_Data records_:
========================================

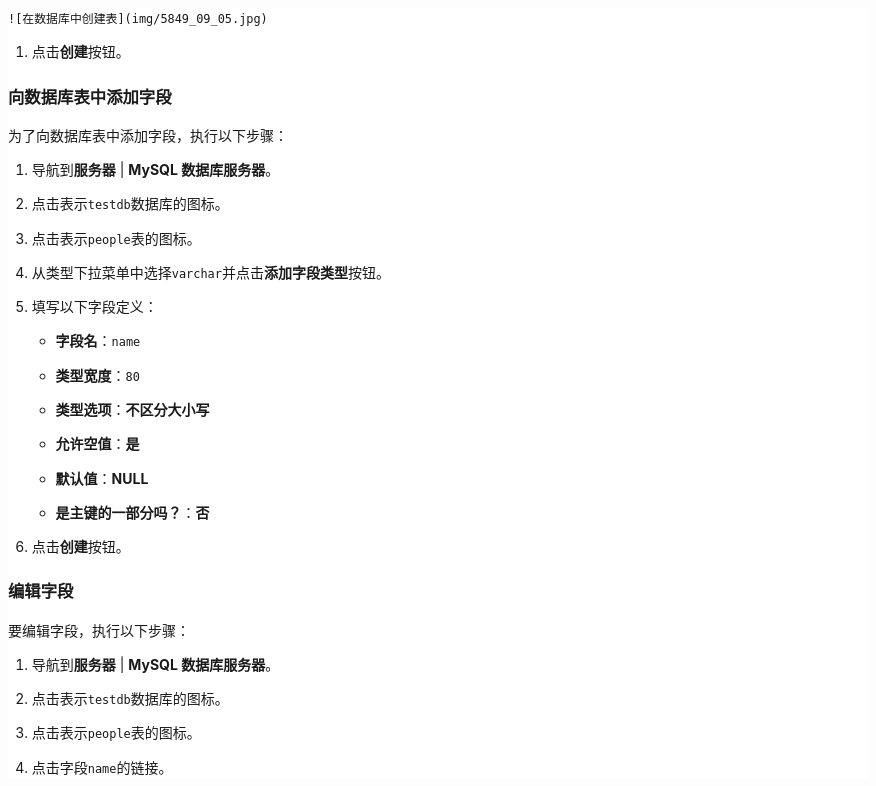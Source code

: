     ![在数据库中创建表](img/5849_09_05.jpg)

1.  点击**创建**按钮。

### 向数据库表中添加字段

为了向数据库表中添加字段，执行以下步骤：

1.  导航到**服务器** | **MySQL 数据库服务器**。

1.  点击表示`testdb`数据库的图标。

1.  点击表示`people`表的图标。

1.  从类型下拉菜单中选择`varchar`并点击**添加字段类型**按钮。

1.  填写以下字段定义：

    +   **字段名**：`name`

    +   **类型宽度**：`80`

    +   **类型选项**：**不区分大小写**

    +   **允许空值**：**是**

    +   **默认值**：**NULL**

    +   **是主键的一部分吗？**：**否**

1.  点击**创建**按钮。

### 编辑字段

要编辑字段，执行以下步骤：

1.  导航到**服务器** | **MySQL 数据库服务器**。

1.  点击表示`testdb`数据库的图标。

1.  点击表示`people`表的图标。

1.  点击字段`name`的链接。
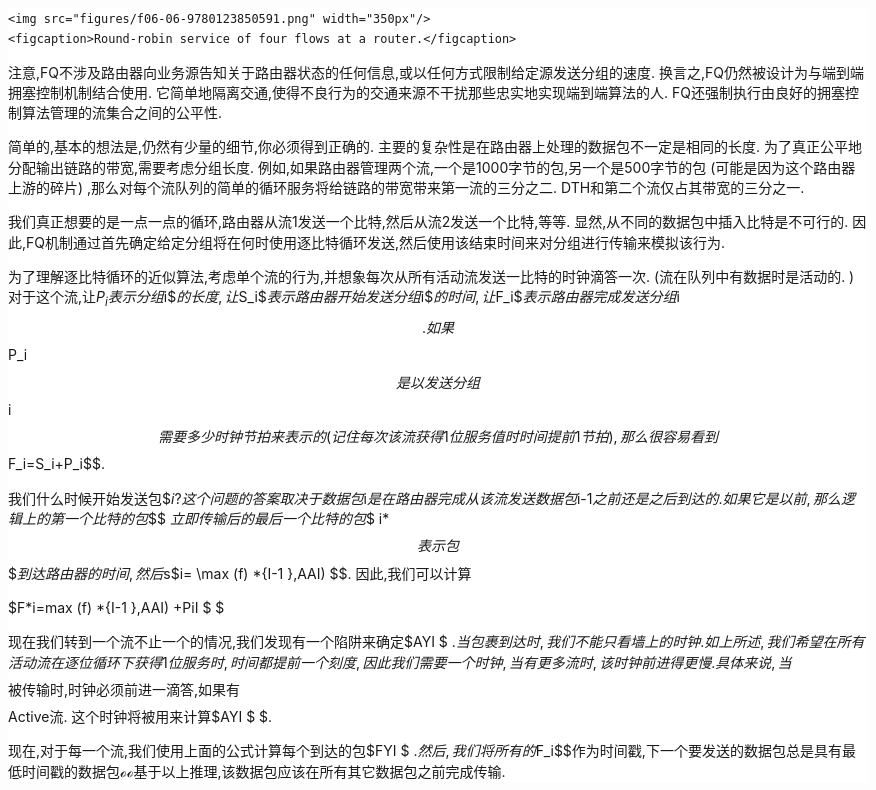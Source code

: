 	<img src="figures/f06-06-9780123850591.png" width="350px"/>
	<figcaption>Round-robin service of four flows at a router.</figcaption>
</figure>

注意,FQ不涉及路由器向业务源告知关于路由器状态的任何信息,或以任何方式限制给定源发送分组的速度. 换言之,FQ仍然被设计为与端到端拥塞控制机制结合使用. 它简单地隔离交通,使得不良行为的交通来源不干扰那些忠实地实现端到端算法的人. FQ还强制执行由良好的拥塞控制算法管理的流集合之间的公平性. 

简单的,基本的想法是,仍然有少量的细节,你必须得到正确的. 主要的复杂性是在路由器上处理的数据包不一定是相同的长度. 为了真正公平地分配输出链路的带宽,需要考虑分组长度. 例如,如果路由器管理两个流,一个是1000字节的包,另一个是500字节的包 (可能是因为这个路由器上游的碎片) ,那么对每个流队列的简单的循环服务将给链路的带宽带来第一流的三分之二. DTH和第二个流仅占其带宽的三分之一. 

我们真正想要的是一点一点的循环,路由器从流1发送一个比特,然后从流2发送一个比特,等等. 显然,从不同的数据包中插入比特是不可行的. 因此,FQ机制通过首先确定给定分组将在何时使用逐比特循环发送,然后使用该结束时间来对分组进行传输来模拟该行为. 

为了理解逐比特循环的近似算法,考虑单个流的行为,并想象每次从所有活动流发送一比特的时钟滴答一次.  (流在队列中有数据时是活动的. ) 对于这个流,让$P_i$$表示分组$i$$的长度,让$S_i$$表示路由器开始发送分组$i$$的时间,让$F_i$$表示路由器完成发送分组$i$$.如果$$P_i$$是以发送分组$$i$$需要多少时钟节拍来表示的 (记住每次该流获得1位服务值时时间提前1节拍) ,那么很容易看到$$F_i=S_i+P_i$$. 

我们什么时候开始发送包$$i?这个问题的答案取决于数据包$i$是在路由器完成从该流发送数据包$i-1$之前还是之后到达的. 如果它是以前,那么逻辑上的第一个比特的包$$$ $立即传输后的最后一个比特的包$$ i*$$表示包$$$$到达路由器的时间,然后$s$i= \\max (f) *{I-1 },AAI) $$. 因此,我们可以计算

$F*i=max (f) *{I-1 },AAI) +PiI $ $

现在我们转到一个流不止一个的情况,我们发现有一个陷阱来确定$AYI $ $. 当包裹到达时,我们不能只看墙上的时钟. 如上所述,我们希望在所有活动流在逐位循环下获得1位服务时,时间都提前一个刻度,因此我们需要一个时钟,当有更多流时,该时钟前进得更慢. 具体来说,当$$$$$被传输时,时钟必须前进一滴答,如果有$$$$Active流. 这个时钟将被用来计算$AYI $ $. 

现在,对于每一个流,我们使用上面的公式计算每个到达的包$FYI $ $. 然后,我们将所有的$F_i$$作为时间戳,下一个要发送的数据包总是具有最低时间戳的数据包ℴℴ基于以上推理,该数据包应该在所有其它数据包之前完成传输. 
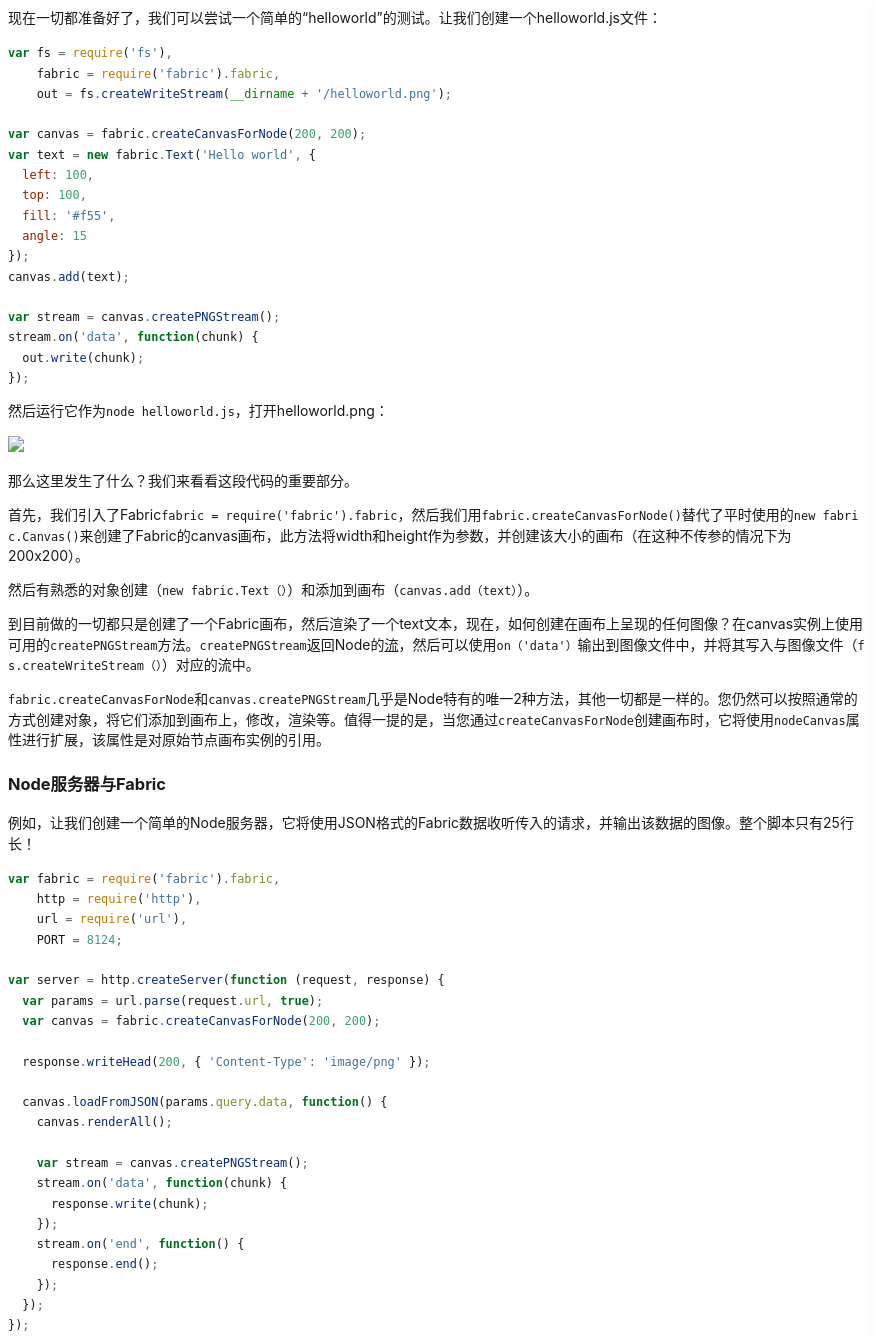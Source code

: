 现在一切都准备好了，我们可以尝试一个简单的“helloworld”的测试。让我们创建一个helloworld.js文件：

```js
var fs = require('fs'),
    fabric = require('fabric').fabric,
    out = fs.createWriteStream(__dirname + '/helloworld.png');

var canvas = fabric.createCanvasForNode(200, 200);
var text = new fabric.Text('Hello world', {
  left: 100,
  top: 100,
  fill: '#f55',
  angle: 15
});
canvas.add(text);

var stream = canvas.createPNGStream();
stream.on('data', function(chunk) {
  out.write(chunk);
});
```

然后运行它作为```node helloworld.js```，打开helloworld.png：

![ ](http://fabricjs.com/article_assets/4_11.png)

那么这里发生了什么？我们来看看这段代码的重要部分。

首先，我们引入了Fabric```fabric = require('fabric').fabric```，然后我们用```fabric.createCanvasForNode()```替代了平时使用的```new fabric.Canvas()```来创建了Fabric的canvas画布，此方法将width和height作为参数，并创建该大小的画布（在这种不传参的情况下为200x200）。

然后有熟悉的对象创建（```new fabric.Text（）```）和添加到画布（```canvas.add（text）```）。

到目前做的一切都只是创建了一个Fabric画布，然后渲染了一个text文本，现在，如何创建在画布上呈现的任何图像？在canvas实例上使用可用的```createPNGStream```方法。```createPNGStream```返回Node的[流](http://nodejs.org/api/stream.html)，然后可以使用```on（'data'）```输出到图像文件中，并将其写入与图像文件（```fs.createWriteStream（）```）对应的流中。

```fabric.createCanvasForNode```和```canvas.createPNGStream```几乎是Node特有的唯一2种方法，其他一切都是一样的。您仍然可以按照通常的方式创建对象，将它们添加到画布上，修改，渲染等。值得一提的是，当您通过```createCanvasForNode```创建画布时，它将使用```nodeCanvas```属性进行扩展，该属性是对原始节点画布实例的引用。

### Node服务器与Fabric

例如，让我们创建一个简单的Node服务器，它将使用JSON格式的Fabric数据收听传入的请求，并输出该数据的图像。整个脚本只有25行长！

```js
var fabric = require('fabric').fabric,
    http = require('http'),
    url = require('url'),
    PORT = 8124;

var server = http.createServer(function (request, response) {
  var params = url.parse(request.url, true);
  var canvas = fabric.createCanvasForNode(200, 200);

  response.writeHead(200, { 'Content-Type': 'image/png' });

  canvas.loadFromJSON(params.query.data, function() {
    canvas.renderAll();

    var stream = canvas.createPNGStream();
    stream.on('data', function(chunk) {
      response.write(chunk);
    });
    stream.on('end', function() {
      response.end();
    });
  });
});
```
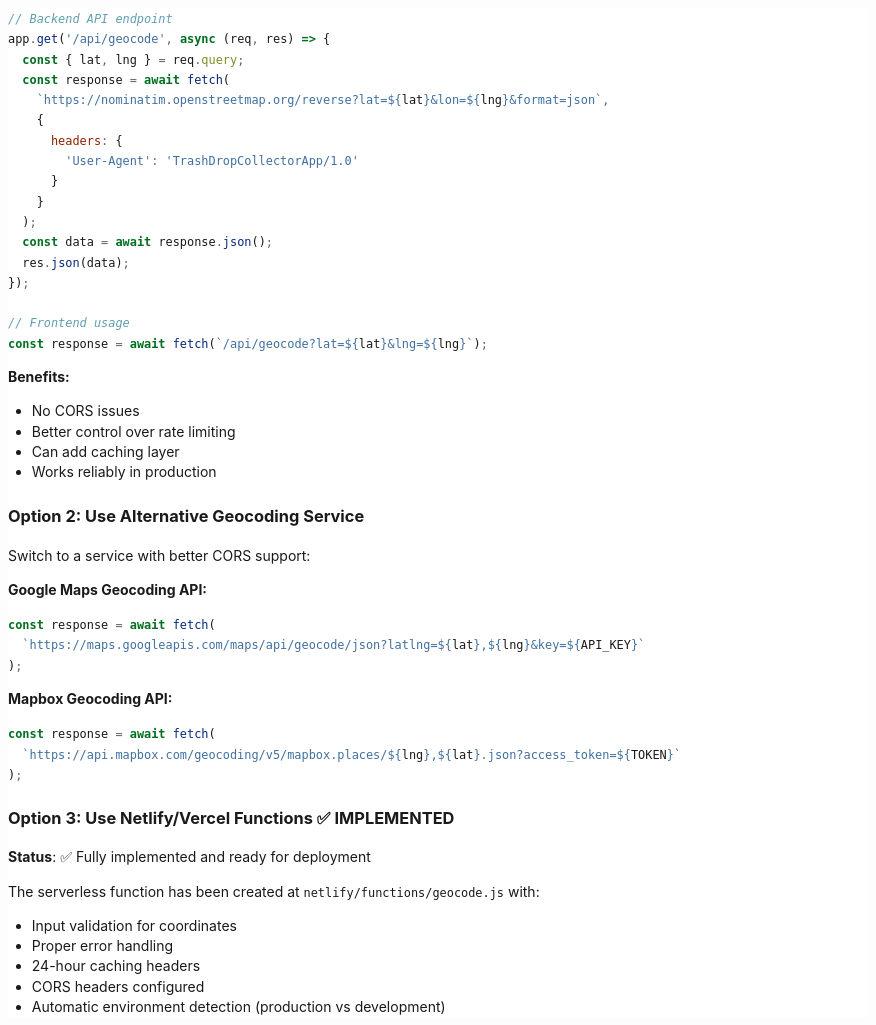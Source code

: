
 ```javascript
// Backend API endpoint
app.get('/api/geocode', async (req, res) => {
  const { lat, lng } = req.query;
  const response = await fetch(
    `https://nominatim.openstreetmap.org/reverse?lat=${lat}&lon=${lng}&format=json`,
    {
      headers: {
        'User-Agent': 'TrashDropCollectorApp/1.0'
      }
    }
  );
  const data = await response.json();
  res.json(data);
});

// Frontend usage
const response = await fetch(`/api/geocode?lat=${lat}&lng=${lng}`);
```

**Benefits:**
- No CORS issues
- Better control over rate limiting
- Can add caching layer
- Works reliably in production

### Option 2: Use Alternative Geocoding Service
Switch to a service with better CORS support:

**Google Maps Geocoding API:**
```javascript
const response = await fetch(
  `https://maps.googleapis.com/maps/api/geocode/json?latlng=${lat},${lng}&key=${API_KEY}`
);
```

**Mapbox Geocoding API:**
```javascript
const response = await fetch(
  `https://api.mapbox.com/geocoding/v5/mapbox.places/${lng},${lat}.json?access_token=${TOKEN}`
);
```

### Option 3: Use Netlify/Vercel Functions ✅ **IMPLEMENTED**
**Status**: ✅ Fully implemented and ready for deployment

The serverless function has been created at `netlify/functions/geocode.js` with:
- Input validation for coordinates
- Proper error handling
- 24-hour caching headers
- CORS headers configured
- Automatic environment detection (production vs development)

========================================

_Work task_: Spot every line in the entries that includes the word "with", and copy each one out.

_Response below_:
Switch to a service with better CORS support:
The serverless function has been created at `netlify/functions/geocode.js` with:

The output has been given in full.